32/32 - 0s - loss: 1000.0000 - sparse_categorical_accuracy: 1000.0000
Accuracy: 1e+05%
During my testing, I also tried giving a pre-trained network and only testing ML inferencing performance. To be specific, this inferencing benchmark I set up used 10,000 upscaled CIFAR10 images through a pre-trained ResNet50 network.
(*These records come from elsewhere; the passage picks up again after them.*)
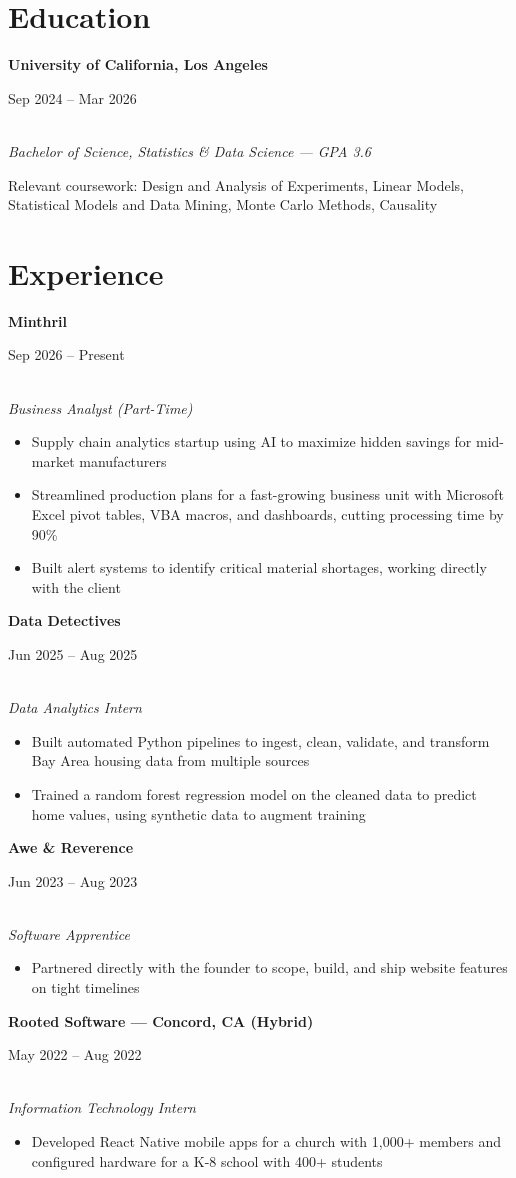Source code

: \documentclass[11pt,letterpaper]{article}
\newcommand{\entry}[3]{%
  \noindent\begin{minipage}[t]{0.72\textwidth}\raggedright\textbf{#1}\end{minipage}%
  \hfill\begin{minipage}[t]{0.26\textwidth}\raggedleft\small\color{gray}#2\end{minipage}\\
  \textit{#3}\par\vspace{2pt}
}
\newcommand{\entryhl}[3]{%
  \noindent\begin{minipage}[t]{0.72\textwidth}\raggedright\textbf{\color{accent}#1}\end{minipage}%
  \hfill\begin{minipage}[t]{0.26\textwidth}\raggedleft\small\color{gray}#2\end{minipage}\\
  \textit{#3}\par\vspace{2pt}
}
\begin{document}


\vspace{4pt}

\section*{Education}
\entry{University of California, Los Angeles}{Sep 2024 -- Mar 2026}{Bachelor of Science, Statistics \& Data Science --- GPA 3.6}
\small Relevant coursework: Design and Analysis of Experiments, Linear Models, Statistical Models and Data Mining, Monte Carlo Methods, Causality

\section*{Experience}

\entryhl{Minthril}{Sep 2026 -- Present}{Business Analyst (Part-Time)}
\begin{itemize}
  \item Supply chain analytics startup using AI to maximize hidden savings for mid-market manufacturers
  \item Streamlined production plans for a fast-growing business unit with Microsoft Excel pivot tables, VBA macros, and dashboards, cutting processing time by 90\%
  \item Built alert systems to identify critical material shortages, working directly with the client
\end{itemize}

\entry{Data Detectives}{Jun 2025 -- Aug 2025}{Data Analytics Intern}
\begin{itemize}
  \item Built automated Python pipelines to ingest, clean, validate, and transform Bay Area housing data from multiple sources
  \item Trained a random forest regression model on the cleaned data to predict home values, using synthetic data to augment training
\end{itemize}

\entry{Awe \& Reverence}{Jun 2023 -- Aug 2023}{Software Apprentice}
\begin{itemize}
  \item Partnered directly with the founder to scope, build, and ship website features on tight timelines
\end{itemize}

\entry{Rooted Software --- Concord, CA (Hybrid)}{May 2022 -- Aug 2022}{Information Technology Intern}
\begin{itemize}
  \item Developed React Native mobile apps for a church with 1,000+ members and configured hardware for a K-8 school with 400+ students
\end{itemize}
\end{document}
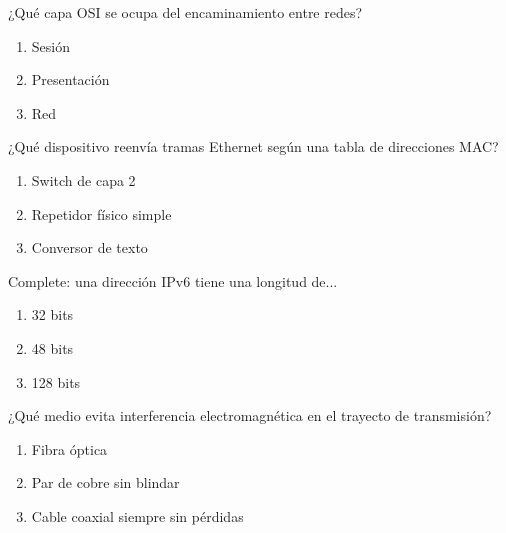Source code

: \noindent\begin{minipage}{\linewidth}\setlength{\parskip}{4pt}\label{q:R-001}
¿Qué capa OSI se ocupa del encaminamiento entre redes?
\begin{enumerate}[label=\Alph*),nosep]
\item Sesión
\item Presentación
\item Red
\end{enumerate}\end{minipage}\par\medskip

\noindent\begin{minipage}{\linewidth}\setlength{\parskip}{4pt}\label{q:R-002}
¿Qué dispositivo reenvía tramas Ethernet según una tabla de direcciones MAC?
\begin{enumerate}[label=\Alph*),nosep]
\item Switch de capa 2
\item Repetidor físico simple
\item Conversor de texto
\end{enumerate}\end{minipage}\par\medskip

\noindent\begin{minipage}{\linewidth}\setlength{\parskip}{4pt}\label{q:R-003}
Complete: una dirección IPv6 tiene una longitud de...
\begin{enumerate}[label=\Alph*),nosep]
\item 32 bits
\item 48 bits
\item 128 bits
\end{enumerate}\end{minipage}\par\medskip

\noindent\begin{minipage}{\linewidth}\setlength{\parskip}{4pt}\label{q:R-004}
¿Qué medio evita interferencia electromagnética en el trayecto de transmisión?
\begin{enumerate}[label=\Alph*),nosep]
\item Fibra óptica
\item Par de cobre sin blindar
\item Cable coaxial siempre sin pérdidas
\end{enumerate}\end{minipage}\par\medskip

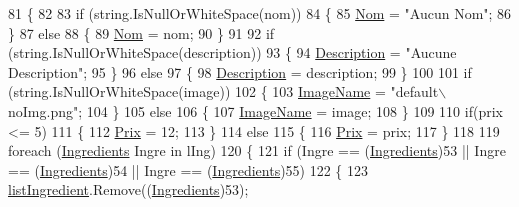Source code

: \begin{DoxyCode}
81         \{
82 
83             \textcolor{keywordflow}{if} (\textcolor{keywordtype}{string}.IsNullOrWhiteSpace(nom))
84             \{
85                 \hyperlink{classModele_1_1Pizza_acd4ac908946cc662e4d4dc6e77b302d1}{Nom} = \textcolor{stringliteral}{"Aucun Nom"};
86             \}
87             \textcolor{keywordflow}{else}
88             \{
89                 \hyperlink{classModele_1_1Pizza_acd4ac908946cc662e4d4dc6e77b302d1}{Nom} = nom;
90             \}
91 
92             \textcolor{keywordflow}{if} (\textcolor{keywordtype}{string}.IsNullOrWhiteSpace(description))
93             \{
94                 \hyperlink{classModele_1_1Pizza_a5e6e4375e83eebb37581adcbebf9b045}{Description} = \textcolor{stringliteral}{"Aucune Description"};
95             \}
96             \textcolor{keywordflow}{else}
97             \{
98                 \hyperlink{classModele_1_1Pizza_a5e6e4375e83eebb37581adcbebf9b045}{Description} = description;
99             \}
100 
101             \textcolor{keywordflow}{if} (\textcolor{keywordtype}{string}.IsNullOrWhiteSpace(image))
102             \{
103                 \hyperlink{classModele_1_1Pizza_ababa571729fe09ebe01cf875451999ea}{ImageName} = \textcolor{stringliteral}{"default\(\backslash\)noImg.png"};
104             \}
105             \textcolor{keywordflow}{else}
106             \{
107                 \hyperlink{classModele_1_1Pizza_ababa571729fe09ebe01cf875451999ea}{ImageName} = image;
108             \}
109 
110             \textcolor{keywordflow}{if}(prix <= 5)
111             \{
112                 \hyperlink{classModele_1_1Pizza_a8a8c0efc22d46be85489d220228733ca}{Prix} = 12;
113             \}
114             \textcolor{keywordflow}{else}
115             \{
116                 \hyperlink{classModele_1_1Pizza_a8a8c0efc22d46be85489d220228733ca}{Prix} = prix;
117             \}
118 
119             \textcolor{keywordflow}{foreach} (\hyperlink{namespaceModele_a001a8e89e56a724f24a249ba98080d41}{Ingredients} Ingre \textcolor{keywordflow}{in} lIng)
120             \{
121                 \textcolor{keywordflow}{if} (Ingre == (\hyperlink{namespaceModele_a001a8e89e56a724f24a249ba98080d41}{Ingredients})53 || Ingre == (\hyperlink{namespaceModele_a001a8e89e56a724f24a249ba98080d41}{Ingredients})54 || Ingre == 
      (\hyperlink{namespaceModele_a001a8e89e56a724f24a249ba98080d41}{Ingredients})55)
122                 \{
123                     \hyperlink{classModele_1_1Pizza_ae05b1d6e08e5f801e3902c9c572a530b}{listIngredient}.Remove((\hyperlink{namespaceModele_a001a8e89e56a724f24a249ba98080d41}{Ingredients})53);

\end{DoxyCode}

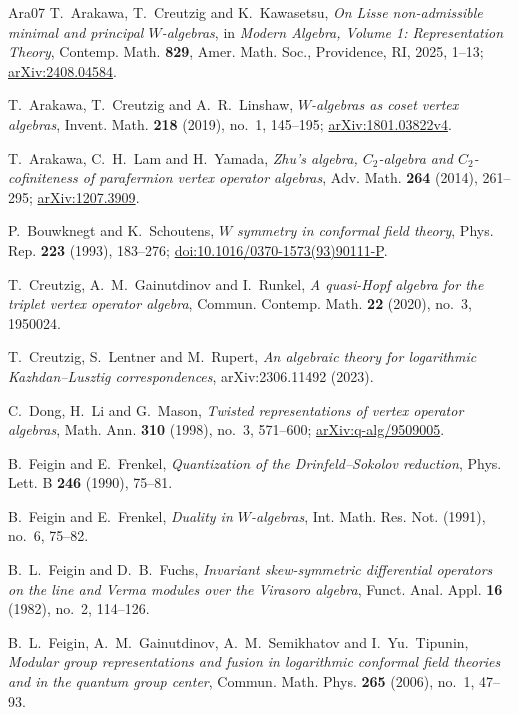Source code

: \documentclass[11pt]{amsart}
\numberwithin{equation}{section}
\theoremstyle{definition}
\theoremstyle{remark}
\begin{document}
\begin{thebibliography}{Ara07}
T.~Arakawa, T.~Creutzig and K.~Kawasetsu,
\emph{On Lisse non-admissible minimal and principal $W$-algebras},
in \emph{Modern Algebra, Volume 1: Representation Theory},
Contemp. Math. \textbf{829}, Amer. Math. Soc., Providence, RI,
2025, 1--13;
\href{https://arxiv.org/abs/2408.04584}{arXiv:2408.04584}.

T.~Arakawa, T.~Creutzig and A.~R.~Linshaw,
\emph{$W$-algebras as coset vertex algebras},
Invent. Math. \textbf{218} (2019), no.~1, 145--195;
\href{https://arxiv.org/abs/1801.03822v4}{arXiv:1801.03822v4}.



T.~Arakawa, C.~H.~Lam and H.~Yamada,
\emph{Zhu's algebra, $C_2$-algebra and $C_2$-cofiniteness of
parafermion vertex operator algebras},
Adv. Math. \textbf{264} (2014), 261--295;
\href{https://arxiv.org/abs/1207.3909}{arXiv:1207.3909}.

P.~Bouwknegt and K.~Schoutens,
\emph{$W$ symmetry in conformal field theory},
Phys. Rep. \textbf{223} (1993), 183--276;
\href{https://doi.org/10.1016/0370-1573(93)90111-P}{doi:10.1016/0370-1573(93)90111-P}.

T.~Creutzig, A.~M.~Gainutdinov and I.~Runkel,
\emph{A quasi-Hopf algebra for the triplet vertex operator algebra},
Commun. Contemp. Math. \textbf{22} (2020), no.~3, 1950024.

T.~Creutzig, S.~Lentner and M.~Rupert,
\emph{An algebraic theory for logarithmic Kazhdan--Lusztig
correspondences},
arXiv:2306.11492 (2023).

C.~Dong, H.~Li and G.~Mason,
\emph{Twisted representations of vertex operator algebras},
Math. Ann. \textbf{310} (1998), no.~3, 571--600;
\href{https://arxiv.org/abs/q-alg/9509005}{arXiv:q-alg/9509005}.

B.~Feigin and E.~Frenkel,
\emph{Quantization of the Drinfeld--Sokolov reduction},
Phys. Lett. B \textbf{246} (1990), 75--81.

B.~Feigin and E.~Frenkel,
\emph{Duality in $W$-algebras},
Int. Math. Res. Not. (1991), no.~6, 75--82.

B.~L.~Feigin and D.~B.~Fuchs,
\emph{Invariant skew-symmetric differential operators on the line
and Verma modules over the Virasoro algebra},
Funct. Anal. Appl. \textbf{16} (1982), no.~2, 114--126.

B.~L.~Feigin, A.~M.~Gainutdinov, A.~M.~Semikhatov and I.~Yu.~Tipunin,
\emph{Modular group representations and fusion in logarithmic
conformal field theories and in the quantum group center},
Commun. Math. Phys. \textbf{265} (2006), no.~1, 47--93.


\end{thebibliography}
\end{document}
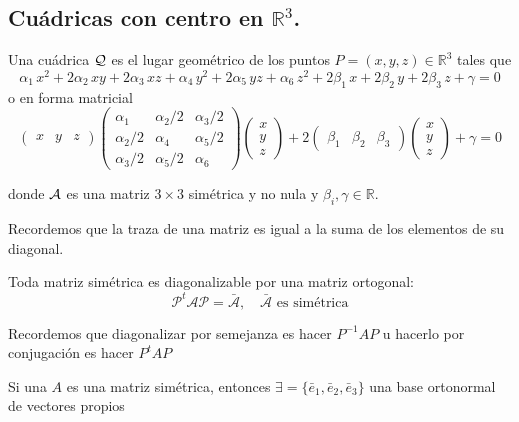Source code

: \subsection{Cuádricas con centro en $\mathbb{R}^3$.}


Una cuádrica  $\cal Q$ es el lugar geométrico de los puntos $P=(x,y,z)\in\mathbb{R}^3$ tales que
\[
\alpha_1 \,x^2 + 2\alpha_2 \,x y + 2\alpha_3\,x z + \alpha_4 \,y^2 + 2 \alpha_5 \,y z + \alpha_6 \,z^2
+ 2\beta_1 \,x+ 2\beta_2 \,y +2 \beta_3 \,z + \gamma = 0
\]
o en forma matricial
\[
\left( \begin{array}{ccc}
x & y & z
 \end{array} \right)\begin{pmatrix}
 \alpha_1 & \alpha_2 / 2 &\alpha_3 / 2\\
 \alpha_2 / 2 & \alpha_4 &\alpha_5 / 2\\
 \alpha_3 / 2& \alpha_5 / 2& \alpha_6
\end{pmatrix}
\left(\begin{array}{c}
x \\
y \\
z
\end{array} \right)
+
 2\left( \begin{array}{ccc}
\beta_1 & \beta_2 & \beta_3
 \end{array} \right)
\left( \begin{array}{c}
x \\
y \\
z
 \end{array} \right)
+ \gamma = 0
\]

donde $\cal A$ es una matriz $3\times 3$ simétrica y no nula y $\beta_i, \gamma\in\mathbb{R}$.

\begin{nota}
	Recordemos que la traza de una matriz es igual a la suma de los elementos de su diagonal.
\end{nota}

\begin{nprop}
	Toda matriz simétrica es diagonalizable por una matriz ortogonal:
	\[
	\mathcal P ^t \mathcal A \mathcal P = \bar{ \mathcal A}, \quad \text{$\bar{\mathcal A}$ es simétrica}
	\]
\end{nprop}
\begin{nota}
	Recordemos que diagonalizar por semejanza es hacer $P^{-1}AP$ u hacerlo por conjugación es hacer $P^t A P$
\end{nota}

\begin{nth}
	Si una $A$ es una matriz simétrica, entonces $\exists = \{\bar e_1, \bar e_2, \bar e_3\}$ una base ortonormal de vectores propios
\end{nth}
I found that this worked completely on both the M1 CPU and GPU, but was about twice as slow on the GPU as the CPU running the exact same code. I was surprised by this result since I expected the GPU to outperform the CPU. I also found, through sudo powermetrics
logs, that GPU power consumption was almost twice that of the CPU, around 10 Watts on the GPU and around 5 Watts on the CPU. These tests were performed separately.
It appears that my issue is specific to training on the GPU, however I'm wondering if there is a larger issue here that results in poor optimization on the inferencing side too.
What I have tried to fix these issues:
- Full restart
- Verified on a friend's M1 Mac mini to see if it is specific to my device. They had the exact same issue as me on the training test.
Both tests (training and inferencing) are completely repeatable and occur the exactly the same way every time I have tried.